Ini juga yang menjadi alasan kenapa hubungan Aceh dan Indonesia bisa dikatakan tidak berjalan mulus. Karena, negara Indonesia bukan negara yang berdaulah Islam. Ini yang menjadi alasan juga kenapa terjadinya konflik GAM. Dan dari Aceh lah Islam menyebar ke Melayu dan Jawa.
Aceh juga dikenal dengan Tanah Aulia-Aulia Allah. Dari Aceh juga adanya ekspansi ulama Aceh ke Pulau Jawa. Seperti Sunan Gunung Jati, dia adalah orang Pasai yang menyiarkan Islam ke Jawa Barat, kemudian Raden Rahmat atau Sunan Ampel yang berasal dari Jeumpa (juga termasuk wilayah kekuasaan pasai) ke Gresik membantu Maulana Malik menyiarkan Islam.

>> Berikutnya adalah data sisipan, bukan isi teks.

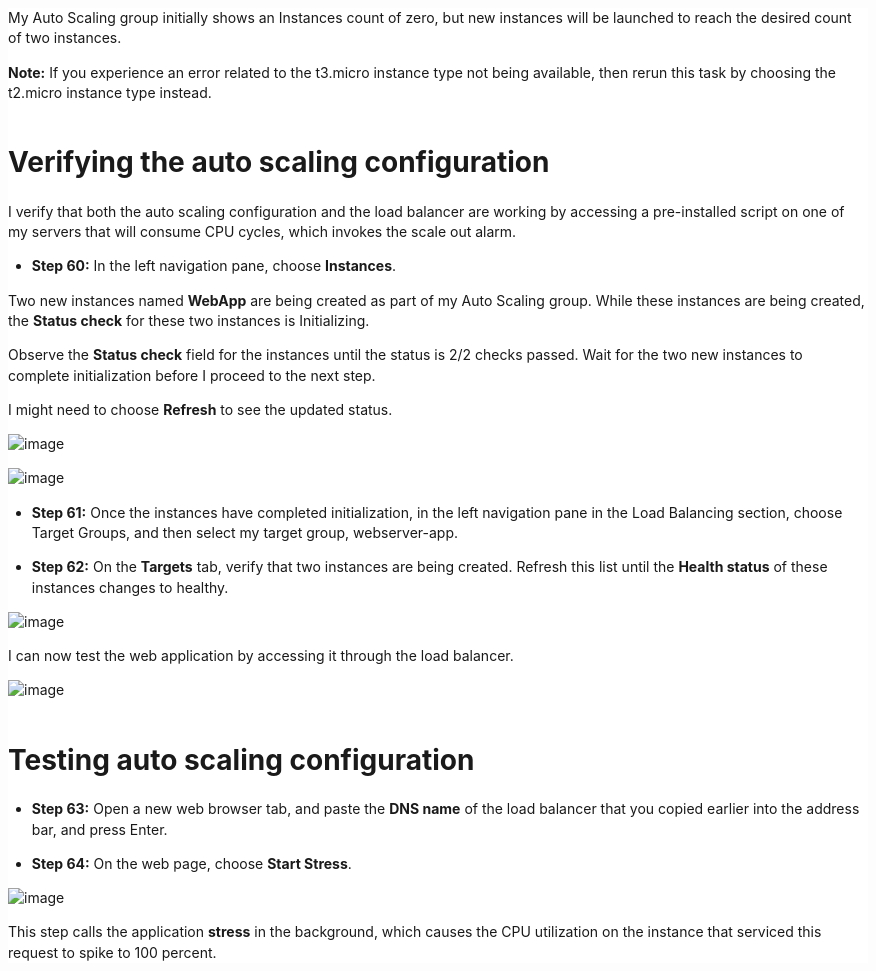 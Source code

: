 My Auto Scaling group initially shows an Instances count of zero, but new instances will be launched to reach the desired count of two instances.

**Note:** If you experience an error related to the t3.micro instance type not being available, then rerun this task by choosing the t2.micro instance type instead.


# Verifying the auto scaling configuration

 I verify that both the auto scaling configuration and the load balancer are working by accessing a pre-installed script on one of my servers that will consume CPU cycles, which invokes the scale out alarm.

* **Step 60:** In the left navigation pane, choose **Instances**.

Two new instances named **WebApp** are being created as part of my Auto Scaling group. While these instances are being created, the **Status check** for these two instances is Initializing.

Observe the **Status check** field for the instances until the status is 2/2 checks passed. Wait for the two new instances to complete initialization before I proceed to the next step. 

I might need to choose  **Refresh** to see the updated status.


![image](https://github.com/rashmisinha07/aws_restart/assets/62481476/eeed0a99-a713-40a8-b800-cfe6cdb394b2)


![image](https://github.com/rashmisinha07/aws_restart/assets/62481476/06fd5c1a-ca5d-4f1c-9e71-438dd7c8b21f)


* **Step 61:** Once the instances have completed initialization, in the left navigation pane in the Load Balancing section, choose Target Groups, and then select my target group, webserver-app.

* **Step 62:** On the **Targets** tab, verify that two instances are being created. Refresh this list until the **Health status** of these instances changes to healthy.
  
![image](https://github.com/rashmisinha07/aws_restart/assets/62481476/92339fc6-f039-4742-a85a-0bdfd6a7057b)

I can now test the web application by accessing it through the load balancer.

![image](https://github.com/rashmisinha07/aws_restart/assets/62481476/0d354d6d-8881-48bf-a3fc-9b5eddcb59fc)


   # Testing auto scaling configuration


* **Step 63:** Open a new web browser tab, and paste the **DNS name** of the load balancer that you copied earlier into the address bar, and press Enter.

* **Step 64:** On the web page, choose **Start Stress**.

![image](https://github.com/rashmisinha07/aws_restart/assets/62481476/cb77edd9-4325-4e85-8127-faab82eb2981)


This step calls the application **stress** in the background, which causes the CPU utilization on the instance that serviced this request to spike to 100 percent.
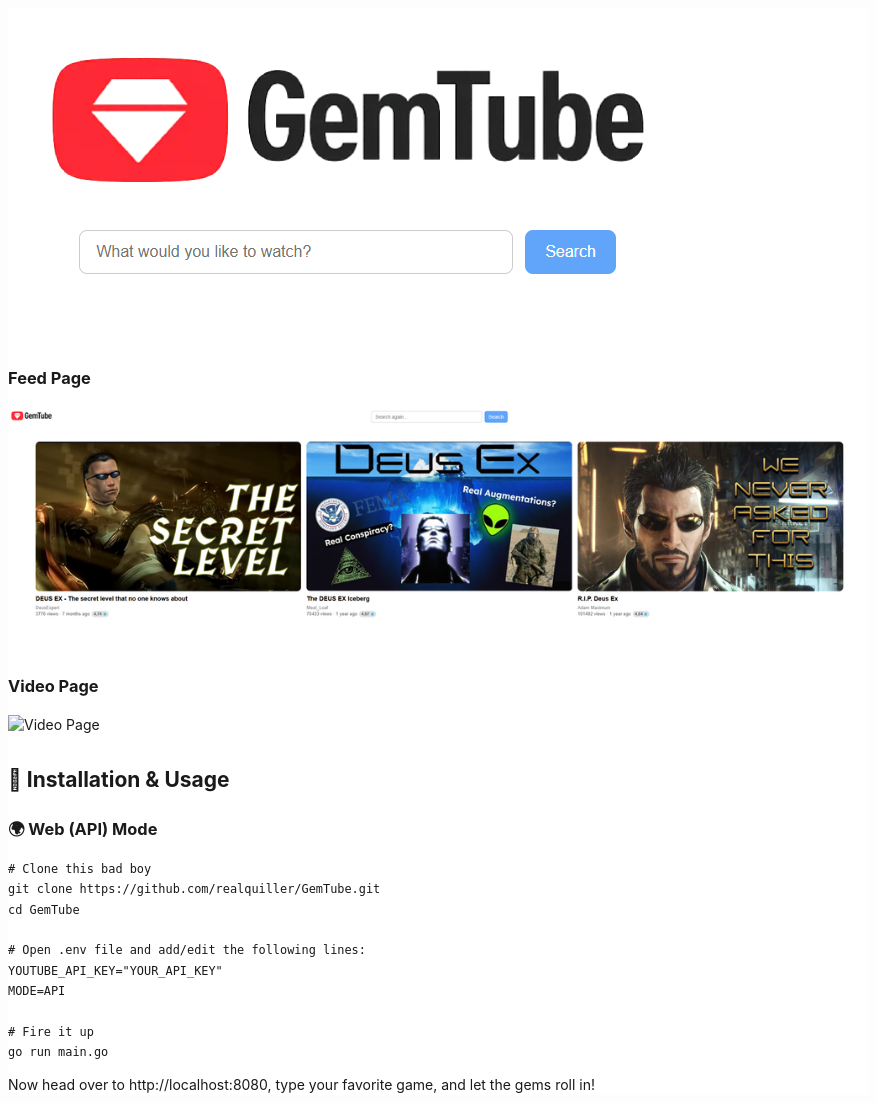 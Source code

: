 ![Main Page](docs/main_page.png)

### Feed Page  
![Feed Page](docs/feed_page.png)

### Video Page  
![Video Page](docs/video_page.png)

## 🚀 Installation & Usage
### 🌍 Web (API) Mode
```
# Clone this bad boy
git clone https://github.com/realquiller/GemTube.git
cd GemTube

# Open .env file and add/edit the following lines:
YOUTUBE_API_KEY="YOUR_API_KEY"
MODE=API

# Fire it up
go run main.go
```
Now head over to http://localhost:8080, type your favorite game, and let the gems roll in!
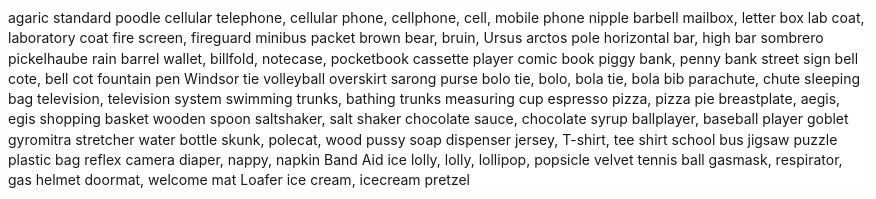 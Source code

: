 agaric 
standard poodle 
cellular telephone, cellular phone, cellphone, cell, mobile phone 
nipple 
barbell 
mailbox, letter box 
lab coat, laboratory coat 
fire screen, fireguard 
minibus 
packet 
brown bear, bruin, Ursus arctos 
pole 
horizontal bar, high bar 
sombrero 
pickelhaube 
rain barrel 
wallet, billfold, notecase, pocketbook 
cassette player 
comic book 
piggy bank, penny bank 
street sign 
bell cote, bell cot 
fountain pen 
Windsor tie 
volleyball 
overskirt 
sarong 
purse 
bolo tie, bolo, bola tie, bola 
bib 
parachute, chute 
sleeping bag 
television, television system 
swimming trunks, bathing trunks 
measuring cup 
espresso 
pizza, pizza pie 
breastplate, aegis, egis 
shopping basket 
wooden spoon 
saltshaker, salt shaker 
chocolate sauce, chocolate syrup 
ballplayer, baseball player 
goblet 
gyromitra 
stretcher 
water bottle 
skunk, polecat, wood pussy 
soap dispenser 
jersey, T-shirt, tee shirt 
school bus 
jigsaw puzzle 
plastic bag 
reflex camera 
diaper, nappy, napkin 
Band Aid 
ice lolly, lolly, lollipop, popsicle 
velvet 
tennis ball 
gasmask, respirator, gas helmet 
doormat, welcome mat 
Loafer 
ice cream, icecream 
pretzel  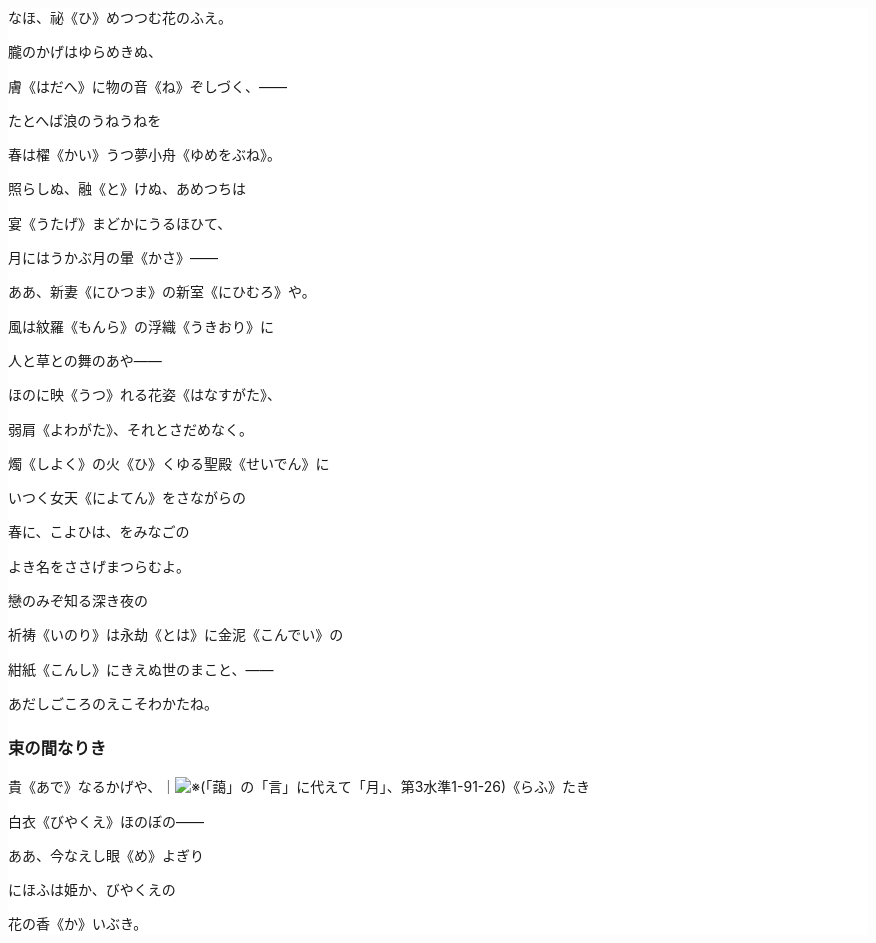 なほ、祕《ひ》めつつむ花のふえ。



朧のかげはゆらめきぬ、

膚《はだへ》に物の音《ね》ぞしづく、――

たとへば浪のうねうねを

春は櫂《かい》うつ夢小舟《ゆめをぶね》。



照らしぬ、融《と》けぬ、あめつちは

宴《うたげ》まどかにうるほひて、

月にはうかぶ月の暈《かさ》――

ああ、新妻《にひつま》の新室《にひむろ》や。



風は紋羅《もんら》の浮織《うきおり》に

人と草との舞のあや――

ほのに映《うつ》れる花姿《はなすがた》、

弱肩《よわがた》、それとさだめなく。



燭《しよく》の火《ひ》くゆる聖殿《せいでん》に

いつく女天《によてん》をさながらの

春に、こよひは、をみなごの

よき名をささげまつらむよ。



戀のみぞ知る深き夜の

祈祷《いのり》は永劫《とは》に金泥《こんでい》の

紺紙《こんし》にきえぬ世のまこと、――

あだしごころのえこそわかたね。



### 束の間なりき




貴《あで》なるかげや、｜![※(「藹」の「言」に代えて「月」、第3水準1-91-26)](https://www.aozora.gr.jp/cards/001055/files/../../../gaiji/1-91/1-91-26.png)《らふ》たき

白衣《びやくえ》ほのぼの――

ああ、今なえし眼《め》よぎり

にほふは姫か、びやくえの

花の香《か》いぶき。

Dapat kita gambarkan, bagaimana tingkat berpengaruhnya orang Aceh untuk Indonesia dan juga Tanah Melayu. Perlu kita ingat kembali, bahwa Islam datang ke Aceh ini tidak dalam bentuk peperangan atau bahkan penjajahan, melainkan perdagangan. Hal ini membuat Islam lebih mudah diterima dalam kalangan orang Aceh.
Di Aceh Islamologi yang berarti kajian Islam disebut dengan istilah meuruno atau jak meuruno. Istilah ini dapat dipastikan bahwa ketika seseorang pergi keluar rumah untuk menuntut ilmu, maka itu adalah belajar Islam. Jadi jangan heran jika di Aceh sangat mudah bagi kita menemukan pesantren atau dayah-dayah, baik daerah pesisir maupun pegunungan. Ada juga kitab-kitab karya dari ulama Aceh seperti al-Raniry dan al-Singkili, meskipun berjudul bahasa Arab tetapi isinya bahasa Melayu.
Mungkin hanya ini yang bisa saya paparkan tentang Studi Religi Aceh, semoga ini menjadi sebuah pembelajaran bagi kita yang membacanya dan terutama bagi saya sendiri yang menulis. Sekian terima kasih.